Новые впечатления, конечно, не стерли из его памяти увиденные на поле битвы страшные картины, но на время затушевали их. За Лейпцигское сражение Батюшков был представлен к ордену Святой Анны второй степени.

IV

«Скажу вам просто: я в Париже!»

Поход русской армии продолжался, конечной целью его был Париж. Преодолевая яростное сопротивление французов, которые, по выражению Батюшкова, «дрались, как львы», русские части миновали парижские предместья и с тяжелыми боями вошли в столицу Франции. «Чувство, с которым победители въезжали в Париж, неизъяснимо»[285], – писал Батюшков. С одной стороны, это было, конечно, торжество победителей: Москва отомщена, потери армии и страдания народа оплачены, Наполеон низвергнут, его столица лежит у ног русского императора, которого парижане приветствуют как избавителя. В первый же день своего пребывания в Париже Батюшков стал свидетелем знаменитого эпизода, когда горожане, забравшись на Вандомскую колонну, с криками «Долой тирана!» пытались сбросить сверху фигуру Наполеона. Как тут не радоваться русскому сердцу, еще недавно обливавшемуся кровью при виде сожженной и разоренной Москвы! Но, с другой стороны, каждое французское название, каждое французское имя этому русскому сердцу говорило ничуть не меньше: замок Сирей, где остановился корпус Батюшкова, принадлежал маркизе дю Шатле и был отмечен пребыванием в нем Вольтера, деревню Романвиль упоминал в своих произведениях Делиль, и вот перед взором завоевателей открывается сам Париж: высоты Монмартра, башни Нотр-Дама, Тюильри, Триумфальные врата, Лувр, Елисейские Поля… Батюшков, уже расписавшийся в своем разочаровании во всем французском, словно спохватывается: «Признаюсь, сердце затрепетало от радости! Сколько воспоминаний!»[286] И французский язык оказывается не просто языком побежденных, но почти родным, когда парижанин, схватив за стремя коня Батюшкова, с восторгом кричит ему: «Mais, monsieur, on vous prendrait pour un Français. <…> C’est que vous n’avez pas d’accent[287]»[288].
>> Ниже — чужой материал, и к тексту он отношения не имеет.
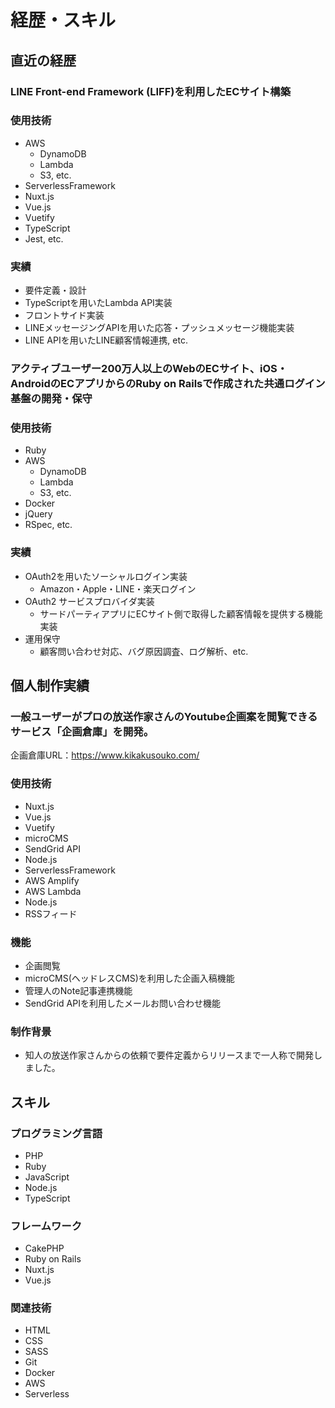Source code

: # 経歴・スキル

## 直近の経歴

### LINE Front-end Framework (LIFF)を利用したECサイト構築
### 使用技術

* AWS
  * DynamoDB
  * Lambda
  * S3, etc.
* ServerlessFramework
* Nuxt.js
* Vue.js
* Vuetify
* TypeScript
* Jest, etc.

### 実績

* 要件定義・設計
* TypeScriptを用いたLambda API実装
* フロントサイド実装
* LINEメッセージングAPIを用いた応答・プッシュメッセージ機能実装
* LINE APIを用いたLINE顧客情報連携, etc.
### アクティブユーザー200万人以上のWebのECサイト、iOS・AndroidのECアプリからのRuby on Railsで作成された共通ログイン基盤の開発・保守

### 使用技術

* Ruby
* AWS
  * DynamoDB
  * Lambda
  * S3, etc.
* Docker
* jQuery
* RSpec, etc.
### 実績

* OAuth2を用いたソーシャルログイン実装
  * Amazon・Apple・LINE・楽天ログイン
* OAuth2 サービスプロバイダ実装
  * サードパーティアプリにECサイト側で取得した顧客情報を提供する機能実装
* 運用保守
  * 顧客問い合わせ対応、バグ原因調査、ログ解析、etc.

## 個人制作実績

### 一般ユーザーがプロの放送作家さんのYoutube企画案を閲覧できるサービス「企画倉庫」を開発。

企画倉庫URL：https://www.kikakusouko.com/

### 使用技術

* Nuxt.js
* Vue.js
* Vuetify
* microCMS
* SendGrid API
* Node.js
* ServerlessFramework
* AWS Amplify
* AWS Lambda
* Node.js
* RSSフィード

### 機能

* 企画閲覧
* microCMS(ヘッドレスCMS)を利用した企画入稿機能
* 管理人のNote記事連携機能
* SendGrid APIを利用したメールお問い合わせ機能

### 制作背景

* 知人の放送作家さんからの依頼で要件定義からリリースまで一人称で開発しました。

## スキル

### プログラミング言語

* PHP
* Ruby
* JavaScript
* Node.js
* TypeScript

### フレームワーク

* CakePHP
* Ruby on Rails
* Nuxt.js
* Vue.js

### 関連技術

* HTML
* CSS
* SASS
* Git
* Docker
* AWS
* Serverless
Батюшков оказался в Париже в конце марта 1814 года и провел здесь почти два месяца. Подробный отчет о своих впечатлениях от парижской жизни он изложил в письме Д. В. Дашкову. Дашков был хорошим приятелем Батюшкова, но не близким другом, а потому личные переживания и детальные перипетии похода в письмо не попали. Батюшков рассказывал Дашкову о литературных и художественных впечатлениях, полученных им в Париже: «Бродить по бульвару, обедать у Beauvilliers, посещать театр, удивляться искусству, необыкновенному искусству Тальмы, смеяться во все горло проказам Брюнета, стоять в изумлении перед Аполлоном Бельведерским, перед картинами Рафаеля, в великолепной галерее Музеума, зевать на площади Людовика XV или на Новом мосту, на поприще народных дурачеств, гулять в великолепном саду Тюльери, в Ботаническом саду или в окрестностях Парижа, среди необозримой толпы парижских граждан, жриц Венериных, старых роялистов, республиканцев, бонапартистов и проч., и пр., и пр., теперь мы все это делаем и делать можем, ибо мы отдохнули и телом и душою»[289]. Батюшков прав – только успокоившись от ощущения победы и отдохнув душою, он мог теперь посещать заветные парижские места, одно упоминание которых с юности вызывало в его воображении целые ряды ассоциаций. В разговоре с Дашковым сразу же всплывают забытые в пылу сражений петербургские события, в ироническом контексте воскресают имена членов «Беседы любителей русского слова», Батюшков подробно описывает свое посещение Французской Академии, где ему привелось присутствовать на торжественном заседании. Он прослушал приветственные речи и прочитанный одним из молодых профессоров доклад «О пользе и невыгодах критики» и сделал выводы самые нелестные в адрес… Бонапарта. «Правление должно лелеять и баловать муз: иначе они будут бесплодны. Следуя обыкновенному течению вещей, я думаю, что век славы для французской словесности прошел и вряд ли может когда-нибудь воротиться»[290].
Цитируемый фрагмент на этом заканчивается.